▶ Requirement
Write out every record below exactly as given. Leave the pictures out.

---------- Records for this task

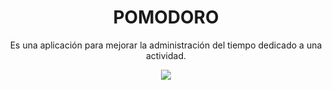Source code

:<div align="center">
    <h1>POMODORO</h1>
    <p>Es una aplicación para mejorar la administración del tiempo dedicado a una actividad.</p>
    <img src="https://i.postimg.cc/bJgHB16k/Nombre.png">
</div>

--------------------

▶ The answer
Source code

:<div align="center">
    <h1>POMODORO</h1>
    <p>Es una aplicación para mejorar la administración del tiempo dedicado a una actividad.</p>
    <img src="https://i.postimg.cc/bJgHB16k/Nombre.png">
</div>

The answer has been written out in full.